Will Wilkinson has scaled the Olympian Heights of the New York Times for the cause of liberaltarianism and the greater glory of the Niskanen Center. But what is liberaltarianism? And who cares about it?

Speaking as a historically oriented political scientist, my first way of attacking this question is to ask where the object under examination came from. What is its origin? The term liberaltarianism was originally coined by my good friend, co-author, and co-conspirator Brink Lindsey over a decade ago in The New Republic. While Brink’s objective in that article was to invite liberals into a coalition—a coalition that liberals like Jonathan Chait quite firmly refused to accept—I think the article’s most immediate target was libertarianism itself. It defined a pole of libertarianism, around which those who were uncomfortable making common cause with conservatism could rally. Brink argued that libertarians should admit that they are not, as many of them had argued going back to the 1970s, equidistant from the two parties. They are natural allies with liberals—albeit critical allies. Their alliance with conservatism was opportunistic, but their alliance with liberalism was on principle.

That pretty much describes where Will is coming from, as well as many of the other folks at Niskanen who came out of the libertarian network of organizations. For them, liberaltarianism is another way of saying “post-libertarianism.” The purpose of liberaltarianism is to describe the political position you get to when you’ve become disenthralled with the mass of positions and alliances associated with institutional libertarianism but retain a substantial chunk of its underlying principles.

While I’ve hung around with a lot of libertarians in my life and learned a great deal from them, I’ve never been one of them. I am and (God willing) will always be a straight-ticket Democrat. So my path to liberaltarianism has a different trajectory than my co-conspirators here at the Niskanen Center. It is worth explaining why I now think liberaltarianism is a reasonable shorthand for my political positions, and what I think the philosophy has to offer for people who come more or less from my side of the fence.

I grew up knowing that I was a liberal, but also knowing that I was not quite like the other liberals I knew. This instinct was almost certainly hard wired, with sources that I may never get to the bottom of.
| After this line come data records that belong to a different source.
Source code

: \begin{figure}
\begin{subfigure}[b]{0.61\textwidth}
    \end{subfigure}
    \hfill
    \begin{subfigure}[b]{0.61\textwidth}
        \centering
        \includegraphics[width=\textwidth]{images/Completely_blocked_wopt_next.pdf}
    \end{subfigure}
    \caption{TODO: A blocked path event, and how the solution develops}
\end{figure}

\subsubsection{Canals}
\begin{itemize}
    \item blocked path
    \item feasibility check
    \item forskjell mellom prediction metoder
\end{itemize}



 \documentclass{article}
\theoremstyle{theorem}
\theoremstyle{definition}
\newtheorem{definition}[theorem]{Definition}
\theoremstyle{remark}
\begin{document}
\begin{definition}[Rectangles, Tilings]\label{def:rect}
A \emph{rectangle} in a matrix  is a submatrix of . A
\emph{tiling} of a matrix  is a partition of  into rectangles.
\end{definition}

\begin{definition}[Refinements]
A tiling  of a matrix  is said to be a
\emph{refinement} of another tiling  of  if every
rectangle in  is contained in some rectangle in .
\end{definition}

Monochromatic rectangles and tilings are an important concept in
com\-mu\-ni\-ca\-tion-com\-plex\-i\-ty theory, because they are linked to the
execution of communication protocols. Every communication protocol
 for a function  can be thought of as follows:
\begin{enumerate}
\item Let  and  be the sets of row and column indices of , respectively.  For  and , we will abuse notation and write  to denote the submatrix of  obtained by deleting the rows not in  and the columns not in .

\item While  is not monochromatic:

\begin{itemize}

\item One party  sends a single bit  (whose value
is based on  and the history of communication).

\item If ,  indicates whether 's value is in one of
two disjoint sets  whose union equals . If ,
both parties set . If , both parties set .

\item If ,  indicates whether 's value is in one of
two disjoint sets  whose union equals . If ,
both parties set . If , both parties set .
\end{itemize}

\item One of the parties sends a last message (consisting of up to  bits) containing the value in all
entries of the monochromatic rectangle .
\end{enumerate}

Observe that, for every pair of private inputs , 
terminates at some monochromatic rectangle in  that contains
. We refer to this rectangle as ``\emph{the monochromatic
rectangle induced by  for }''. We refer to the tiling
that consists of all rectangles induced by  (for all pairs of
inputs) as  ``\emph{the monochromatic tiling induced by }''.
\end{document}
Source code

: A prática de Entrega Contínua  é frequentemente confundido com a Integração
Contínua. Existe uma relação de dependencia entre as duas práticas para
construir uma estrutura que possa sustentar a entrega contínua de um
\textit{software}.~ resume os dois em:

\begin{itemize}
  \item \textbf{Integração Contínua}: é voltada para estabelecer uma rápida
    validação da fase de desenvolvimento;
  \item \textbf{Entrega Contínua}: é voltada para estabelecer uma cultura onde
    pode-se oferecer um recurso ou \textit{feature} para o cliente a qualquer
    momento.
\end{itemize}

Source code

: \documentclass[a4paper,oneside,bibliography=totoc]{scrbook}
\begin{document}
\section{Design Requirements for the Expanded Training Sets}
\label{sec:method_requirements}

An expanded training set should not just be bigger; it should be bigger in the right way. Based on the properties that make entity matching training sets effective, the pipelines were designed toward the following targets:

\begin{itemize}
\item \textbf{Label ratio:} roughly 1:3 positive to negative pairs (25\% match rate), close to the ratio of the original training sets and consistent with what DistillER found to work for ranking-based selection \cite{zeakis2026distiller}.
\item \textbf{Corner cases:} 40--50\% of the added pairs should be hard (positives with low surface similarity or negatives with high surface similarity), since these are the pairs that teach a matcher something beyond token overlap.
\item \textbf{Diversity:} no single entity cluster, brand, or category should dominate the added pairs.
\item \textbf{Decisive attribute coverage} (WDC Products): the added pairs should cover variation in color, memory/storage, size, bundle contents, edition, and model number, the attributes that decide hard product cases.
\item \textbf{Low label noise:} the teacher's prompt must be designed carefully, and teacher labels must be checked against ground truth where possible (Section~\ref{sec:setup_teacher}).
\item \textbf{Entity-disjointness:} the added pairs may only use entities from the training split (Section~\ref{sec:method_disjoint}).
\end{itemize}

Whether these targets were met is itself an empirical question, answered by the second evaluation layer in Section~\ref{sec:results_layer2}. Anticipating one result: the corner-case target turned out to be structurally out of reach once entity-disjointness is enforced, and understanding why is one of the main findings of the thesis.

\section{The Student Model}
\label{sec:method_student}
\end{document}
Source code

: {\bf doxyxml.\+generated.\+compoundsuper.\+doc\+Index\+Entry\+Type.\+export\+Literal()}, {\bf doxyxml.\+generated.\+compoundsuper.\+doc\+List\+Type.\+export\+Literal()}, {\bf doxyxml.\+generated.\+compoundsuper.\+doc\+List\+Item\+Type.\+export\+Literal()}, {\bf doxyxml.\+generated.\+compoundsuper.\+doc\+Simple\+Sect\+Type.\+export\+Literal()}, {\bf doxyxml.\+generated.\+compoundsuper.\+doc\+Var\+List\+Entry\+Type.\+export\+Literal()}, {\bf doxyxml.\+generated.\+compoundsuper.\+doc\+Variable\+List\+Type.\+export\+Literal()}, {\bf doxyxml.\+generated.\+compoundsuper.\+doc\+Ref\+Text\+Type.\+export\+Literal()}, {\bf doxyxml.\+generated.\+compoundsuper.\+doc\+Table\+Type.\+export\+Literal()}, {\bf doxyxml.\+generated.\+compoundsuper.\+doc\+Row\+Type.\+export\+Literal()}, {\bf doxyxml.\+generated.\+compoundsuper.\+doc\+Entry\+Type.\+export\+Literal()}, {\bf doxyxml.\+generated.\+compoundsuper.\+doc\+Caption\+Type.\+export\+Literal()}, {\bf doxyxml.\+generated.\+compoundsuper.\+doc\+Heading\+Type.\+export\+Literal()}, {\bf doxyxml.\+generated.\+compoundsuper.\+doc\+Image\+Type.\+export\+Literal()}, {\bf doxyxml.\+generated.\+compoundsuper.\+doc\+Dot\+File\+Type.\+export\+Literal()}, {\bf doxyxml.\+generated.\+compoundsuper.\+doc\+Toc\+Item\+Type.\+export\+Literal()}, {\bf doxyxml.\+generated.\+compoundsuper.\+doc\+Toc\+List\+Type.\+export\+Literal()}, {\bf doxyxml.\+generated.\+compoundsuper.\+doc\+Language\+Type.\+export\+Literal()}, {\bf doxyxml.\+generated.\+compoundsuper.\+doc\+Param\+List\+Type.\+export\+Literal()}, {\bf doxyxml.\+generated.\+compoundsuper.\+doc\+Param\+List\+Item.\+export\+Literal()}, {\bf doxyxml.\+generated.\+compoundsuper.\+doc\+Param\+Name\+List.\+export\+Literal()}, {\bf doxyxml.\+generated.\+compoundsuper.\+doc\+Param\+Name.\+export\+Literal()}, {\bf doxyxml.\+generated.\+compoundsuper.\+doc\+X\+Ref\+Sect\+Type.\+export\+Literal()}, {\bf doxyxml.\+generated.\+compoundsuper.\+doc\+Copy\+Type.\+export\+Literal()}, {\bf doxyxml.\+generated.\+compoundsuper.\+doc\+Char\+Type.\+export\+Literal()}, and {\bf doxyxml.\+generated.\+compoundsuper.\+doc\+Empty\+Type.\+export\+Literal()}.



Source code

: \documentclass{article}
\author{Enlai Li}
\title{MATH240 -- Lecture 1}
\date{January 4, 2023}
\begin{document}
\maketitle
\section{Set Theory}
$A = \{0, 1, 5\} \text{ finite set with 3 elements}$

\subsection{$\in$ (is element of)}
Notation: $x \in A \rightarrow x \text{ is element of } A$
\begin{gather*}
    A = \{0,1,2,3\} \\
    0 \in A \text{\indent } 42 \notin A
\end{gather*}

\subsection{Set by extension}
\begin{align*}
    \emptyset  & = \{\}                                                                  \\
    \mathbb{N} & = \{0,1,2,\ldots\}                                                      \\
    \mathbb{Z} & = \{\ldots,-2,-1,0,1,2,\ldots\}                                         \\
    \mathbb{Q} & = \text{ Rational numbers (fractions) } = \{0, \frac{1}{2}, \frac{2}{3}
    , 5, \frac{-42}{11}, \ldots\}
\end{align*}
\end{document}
But it meant that I was always drawn to liberals who got into fights with other liberals. In college that drew me to the Washington Monthly and its diaspora throughout the media landscape, and to the thinkers around the Democratic Leadership Council (DLC). In graduate school I read and was deeply influenced by William Galston’s Liberal Purposes, which in a very vulgar way you could think of as “higher DLCism.” I had not thought through exactly what my program was, but I knew what my tribe was. Much of my subsequent intellectual career has been devoted to figuring out the program that should go with the tribe.

That program, such as I have been able to develop it up until now, can be characterized as left-liberaltarianism. That is just a fancy way of saying that I come to the liberaltarian project not as a refugee from libertarianism, but as an internal critic of modern liberalism. Liberaltarianism, as I understand it, is thus Janus-faced—it is not the median between conservatism and modern liberalism, for it has criticisms of both. The core of left-liberaltarianism is an effort to combine liberal principles of social justice with a respect for limited government, and a preference for a relatively sharp line between state and market, and between levels of government.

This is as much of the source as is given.